Dudzeelsch spekkenwinkeltje in mijn kinderjaren
(dat is nu meer dan 100 jaar geleden)

Benoît de Langhe (†)

Knokke, 28 december 1948

Heden ten dage zijn de snoepwinkels echte salons, maar vroeger in mijn kinderjaren waren de spekkenwinkeltjes gehouden in kleine plaatsjes door oude of sukkelachtige wuuvetjes. Je kost ook wel spekken en koeken krijgen in de gewone kruidenierswinkels, maar dar verteerden de jongens en meisjes hun wekelijkse cent, hun zondagscent niet. Ze gingen daarvoor naar Lowieze Kloefekappers, naar Belletje van de Kulpers, naar Cilia Blommaerts, naar Meerlaars en voor ‘t groot geld naar Karretjes. Ja, toen Dolf Karrens kwam er naast de koperen cent ook “wit” geld (nikkelgeld) in ‘t schof.
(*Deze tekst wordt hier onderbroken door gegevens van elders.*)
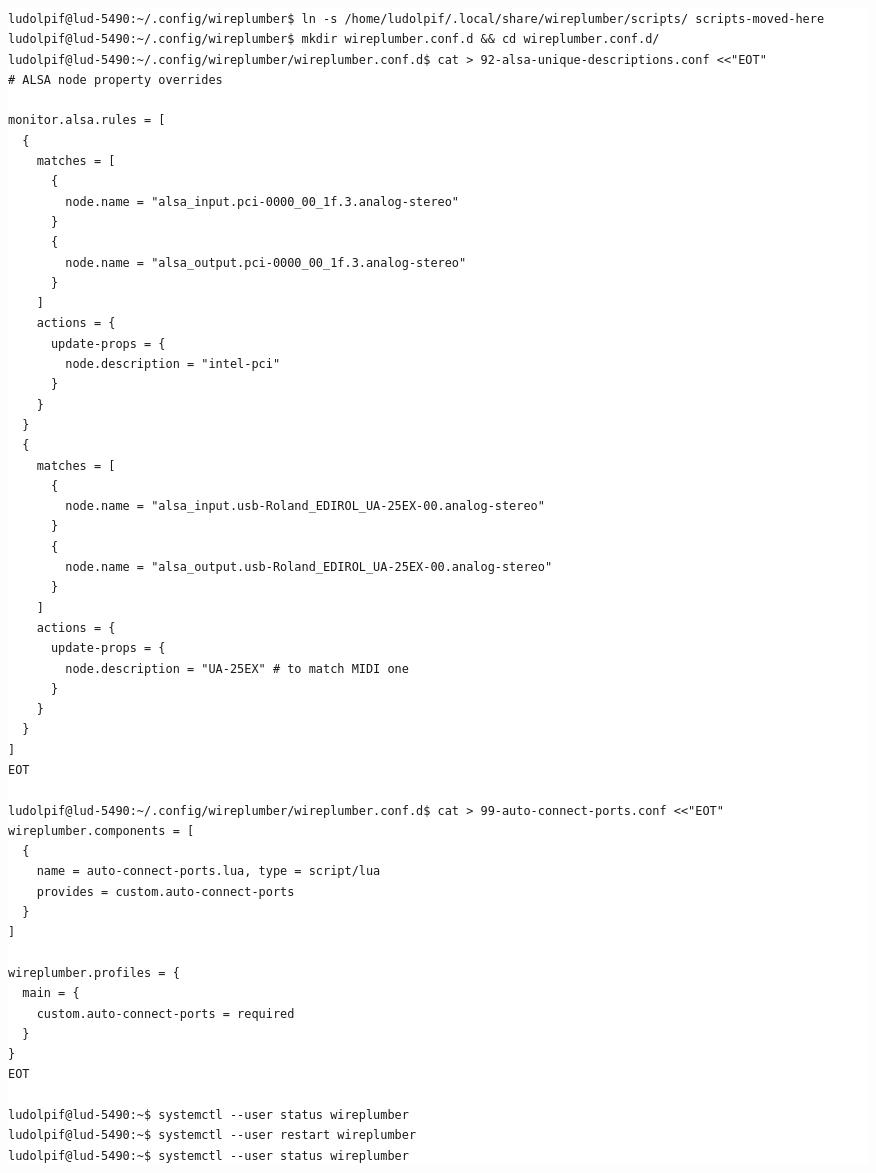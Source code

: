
 ```
ludolpif@lud-5490:~/.config/wireplumber$ ln -s /home/ludolpif/.local/share/wireplumber/scripts/ scripts-moved-here
ludolpif@lud-5490:~/.config/wireplumber$ mkdir wireplumber.conf.d && cd wireplumber.conf.d/
ludolpif@lud-5490:~/.config/wireplumber/wireplumber.conf.d$ cat > 92-alsa-unique-descriptions.conf <<"EOT"
# ALSA node property overrides

monitor.alsa.rules = [
  {
    matches = [
      {
        node.name = "alsa_input.pci-0000_00_1f.3.analog-stereo"
      }
      {
        node.name = "alsa_output.pci-0000_00_1f.3.analog-stereo"
      }
    ]
    actions = {
      update-props = {
        node.description = "intel-pci"
      }
    }
  }
  {
    matches = [
      {
        node.name = "alsa_input.usb-Roland_EDIROL_UA-25EX-00.analog-stereo"
      }
      {
        node.name = "alsa_output.usb-Roland_EDIROL_UA-25EX-00.analog-stereo"
      }
    ]
    actions = {
      update-props = {
        node.description = "UA-25EX" # to match MIDI one
      }
    }
  }
]
EOT

ludolpif@lud-5490:~/.config/wireplumber/wireplumber.conf.d$ cat > 99-auto-connect-ports.conf <<"EOT"
wireplumber.components = [
  {
    name = auto-connect-ports.lua, type = script/lua
    provides = custom.auto-connect-ports
  }
]

wireplumber.profiles = {
  main = {
    custom.auto-connect-ports = required
  }
}
EOT

ludolpif@lud-5490:~$ systemctl --user status wireplumber
ludolpif@lud-5490:~$ systemctl --user restart wireplumber
ludolpif@lud-5490:~$ systemctl --user status wireplumber
```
Verwende jongens, die meer geld hadden, gingen snoepen bij Karretjes waar meer provisie was dan elders en ook z.g. koekenblokken stonden, waarop de knechtjongens koeken kapten.

Platte, langwerpige zoete-koeken (peperkoeken), moesten overlangs in tweeën worden gekapt. Twee kappers deden overhands (beurtelings) een kap. Wie de koek laatst verscheen sloeg, was de winnaar. De verliezer moest betalen, en ze aten de koek samen op. ‘t Ging goed als de koek hard genoeg was, maar taaie koeken werden soms geheel in “flenten” geslagen. Er waren jongens die het goed konden : schone, rechte, sneetjes, kort of lang, naar schatting voor de laatste slag. Daarvoor diende een speciaal driepikkel blokje, met de hulp van handige bijltjes.

Aldus was er ‘s zondags na den noene grote drukte toe Karretjes met die koekenblokken in de winkel, alsook met het ganzenspel en de lotto in de keuken. Er werd gespeeld voor “piknikken” en ander gebak. Er was “lawijt” en drukte. Dolf, de baas, had werk met al dat geloop en lawaai en moest goed letten op de lange vingers en ‘t slecht geld. Karretjeswinkel lag toen op de hoek van ‘t straatje, waar zich nu een meubelwinkel bevindt.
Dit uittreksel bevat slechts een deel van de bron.